Ma nel 1909, con l’interruzione del sussidio del Prix de Rome (l’Accademia lo accusava di eccessivo modernismo), fu costretto al rientro in patria, e forse ciò fu un bene per lo sviluppo della sua carriera pittorica. Il radicale cambio di atmosfera, assai più statica rispetto alla vivacissima Parigi, spinse Sluijter a modificare la prospettiva concettuale dei suoi lavori. Alla frenesia della vita notturna si sostituiscono le contemplative visioni della campagna olandese, degli interni domestici, del mondo dell’infanzia. Una nuova fase sviluppata su molteplici linguaggi pittorici, come d’abitudine per l’artista; da un lato, la robusta presenza della natura di Vincent van Gogh, dall’altro il delicato luminismo di Kees van Dongen e Leo Gestel. Anche il corpo femminile, che seguitava a rientrare fra i suoi soggetti d’interesse, perse l’erotica vivacità parigina in favore di una grazia scultorea neorinascimentale e di una figurazione più rispettosa del dettaglio fisico, intrisa di pensosa malinconia. Ritratti che guardano all’esperienza secessionista viennese di Klimt, Schiele e Kokoschka, pur non possedendo la loro drammaticità. Negli anni immediatamente precedenti alla Grande Guerra, Sluijters si avvicinò al Cubismo, ma lo fece nello stesso modo in cui Vilmos Huszár aderì a De Stijl, ovvero senza abbandonare completamente le sue radici figurative, e aggiungendovi un senso del colore vivacemente matissiano. Con la fine della Grande Guerra e il senso di smarrimento che pervase molti artisti europei, anche Sluijters, come Ardengo Soffici in Italia, avvertì la necessità di un “ritorno all’ordine”, e la sua carriera si assestò su una produzione sì pregevole, ma priva di particolari slanci.

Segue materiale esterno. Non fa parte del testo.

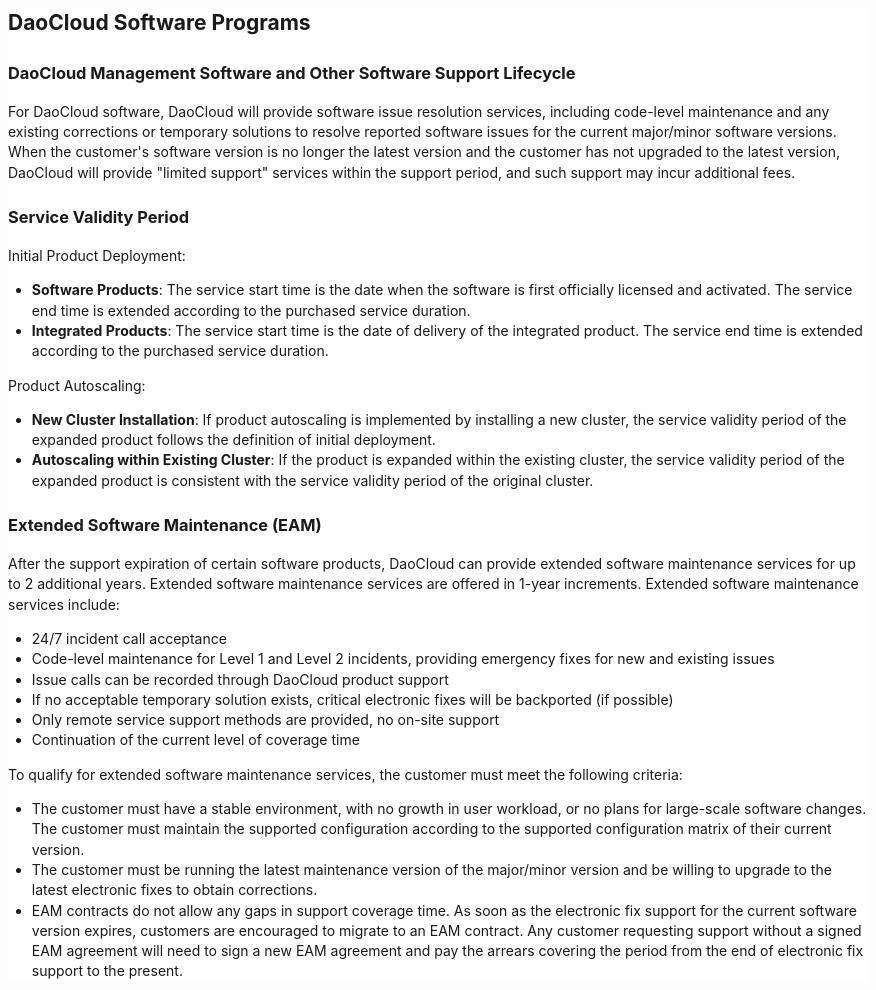 ## DaoCloud Software Programs

### DaoCloud Management Software and Other Software Support Lifecycle

For DaoCloud software, DaoCloud will provide software issue resolution services, including code-level maintenance and any existing corrections or temporary solutions to resolve reported software issues for the current major/minor software versions. When the customer's software version is no longer the latest version and the customer has not upgraded to the latest version, DaoCloud will provide "limited support" services within the support period, and such support may incur additional fees.

### Service Validity Period

Initial Product Deployment:

- **Software Products**: The service start time is the date when the software is first officially licensed and activated. The service end time is extended according to the purchased service duration.
- **Integrated Products**: The service start time is the date of delivery of the integrated product. The service end time is extended according to the purchased service duration.

Product Autoscaling:

- **New Cluster Installation**: If product autoscaling is implemented by installing a new cluster, the service validity period of the expanded product follows the definition of initial deployment.
- **Autoscaling within Existing Cluster**: If the product is expanded within the existing cluster, the service validity period of the expanded product is consistent with the service validity period of the original cluster.

### Extended Software Maintenance (EAM)

After the support expiration of certain software products, DaoCloud can provide extended software maintenance services for up to 2 additional years. Extended software maintenance services are offered in 1-year increments. Extended software maintenance services include:

- 24/7 incident call acceptance
- Code-level maintenance for Level 1 and Level 2 incidents, providing emergency fixes for new and existing issues
- Issue calls can be recorded through DaoCloud product support
- If no acceptable temporary solution exists, critical electronic fixes will be backported (if possible)
- Only remote service support methods are provided, no on-site support
- Continuation of the current level of coverage time

To qualify for extended software maintenance services, the customer must meet the following criteria:

- The customer must have a stable environment, with no growth in user workload, or no plans for large-scale software changes. The customer must maintain the supported configuration according to the supported configuration matrix of their current version.
- The customer must be running the latest maintenance version of the major/minor version and be willing to upgrade to the latest electronic fixes to obtain corrections.
- EAM contracts do not allow any gaps in support coverage time. As soon as the electronic fix support for the current software version expires, customers are encouraged to migrate to an EAM contract. Any customer requesting support without a signed EAM agreement will need to sign a new EAM agreement and pay the arrears covering the period from the end of electronic fix support to the present.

Jan Sluijters, Folla alla Porte Maillot 1906, co Pictoright Amsterdam 2018. Private collection
Jan Sluijters, Folla alla Porte Maillot 1906, co Pictoright Amsterdam 2018. Private collection

Slujters fu un pittore eclettico, attento sperimentatore di respiro europeo, e il confronto che la mostra propone con alcuni dei contemporanei permette di apprezzare la sua capacità di guardare alle esperienze dei colleghi, traendone ispirazione sufficiente a sviluppare opere di respiro autonomo. Figura poco nota in Europa del modernismo olandese, ma che merita invece un’attenta riscoperta, in virtù di quell’eclettismo giovanile che ne fa uno degli sperimentatori più attivi del periodo.